In the original study (O’Keefe et al. 2015), the dietary intervention was designed to assess the level of fat and fiber intake among study participants with high versus low colon cancer from two geographically distinct regions: African-Americans from Pittsburgh, Pennsylvania (AAM) versus rural South Africans (AFR), respectively. The study participants had undergone an endoscopy at baseline and at 29 days after the dietary intervention.

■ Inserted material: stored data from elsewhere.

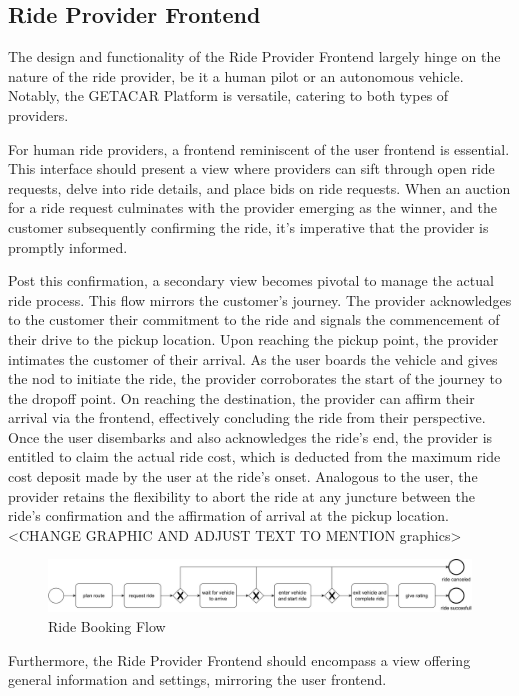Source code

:\subsection{Ride Provider Frontend}
The design and functionality of the Ride Provider Frontend largely hinge on the nature of the ride provider, be it a human pilot or an autonomous vehicle. Notably, the GETACAR Platform is versatile, catering to both types of providers.

For human ride providers, a frontend reminiscent of the user frontend is essential. This interface should present a view where providers can sift through open ride requests, delve into ride details, and place bids on ride requests. When an auction for a ride request culminates with the provider emerging as the winner, and the customer subsequently confirming the ride, it's imperative that the provider is promptly informed.

Post this confirmation, a secondary view becomes pivotal to manage the actual ride process. This flow mirrors the customer's journey. The provider acknowledges to the customer their commitment to the ride and signals the commencement of their drive to the pickup location. Upon reaching the pickup point, the provider intimates the customer of their arrival. As the user boards the vehicle and gives the nod to initiate the ride, the provider corroborates the start of the journey to the dropoff point. On reaching the destination, the provider can affirm their arrival via the frontend, effectively concluding the ride from their perspective. Once the user disembarks and also acknowledges the ride's end, the provider is entitled to claim the actual ride cost, which is deducted from the maximum ride cost deposit made by the user at the ride's onset. Analogous to the user, the provider retains the flexibility to abort the ride at any juncture between the ride's confirmation and the affirmation of arrival at the pickup location.
<CHANGE GRAPHIC AND ADJUST TEXT TO MENTION graphics>

\begin{figure}[h]
    \centering
    \includegraphics[width=\linewidth]{data/3.svg}
    \caption{Ride Booking Flow}
    \label{fig:directSVG}
\end{figure}

Furthermore, the Ride Provider Frontend should encompass a view offering general information and settings, mirroring the user frontend.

As a preparation step, the indices are located for each setting (i.e. AAM and baseline, AFR and baseline, AAM and 29 days, and AFR and 29 days). The analysis begins by estimation and re-estimation of association matrices for each setting using asso_mat(). For each geographic group (AAM and AFR) separately, the difference of estimated (and re-estimated) association matrices between two time points are observed. Then, these matrix differences are used for the calculation of network connectivity (thetahats()) and jackknife pseudo-values (thetatildefun()). The last component of this example is to fit the pseudo-value regression with covariates using pseudoreg(). Further, pseudoreg.summary() is used to produce a list of data.frame objects for coefficient estimates, P-values, and q-values of each predictor.

4 Conclusion

$\mathrm{SOHPIE}$ implements a suite of functions facilitating differential network analysis of finding DC taxa between two heterogeneous groups. The key features are the ability to appropriately to test for differential connectivity of a co-abundance network and also to adjust for covariates by introducing a pseudo-value regression framework. The jackknife-generated pseudo response values for regression reflect the influence of the i-th sample on the centrality (i.e. connectivity scores) of each taxon. The regression model describes the “effect” of the main factor (binary group variable) Z and covariates X on the quantified influences. Thus, DC between two groups is described and quantified by the regression coefficient on Z, in terms of how much the grouping affect the influences on the centrality, adjusting for other covariates. SOHPIE is a user-friendly and open-source software tool.

Conflicts of interest

None declared.

Funding

Research reported in this publication was supported in part by the National Cancer Institute Cancer Center Support Grant [NIH P30CA196521-01] awarded to the Tisch Cancer Institute of the Icahn School of Medicine at Mount Sinai and used the Biostatistics Shared Resource Facility. The content is solely the responsibility of S.A. and does not necessarily represent the official views of the National Institutes of Health.

Data availability

The SOHPIE R package is freely available in the CRAN: https://CRAN.R-project.org/package=SOHPIE. The two sample datasets (combinedamgut and combineddietswap) are included in $\mathrm{SOHPIE}$. More information on the original studies and data sources are stated in the main text above.

Author contributions

Seungjun Ahn: (Conceptualization [equal], Formal analysis [lead], Investigation [lead], Methodology [equal], Project administration [lead], Software [lead], Validation [lead], Visualization [lead], Writing – original draft [lead], Writing – review & editing [lead]) and Somnath Datta: (Conceptualization [equal], Investigation [supporting], Methodology [equal], Project administration [supporting], Resources [supporting], Validation [supporting], Writing – review & editing [supporting]).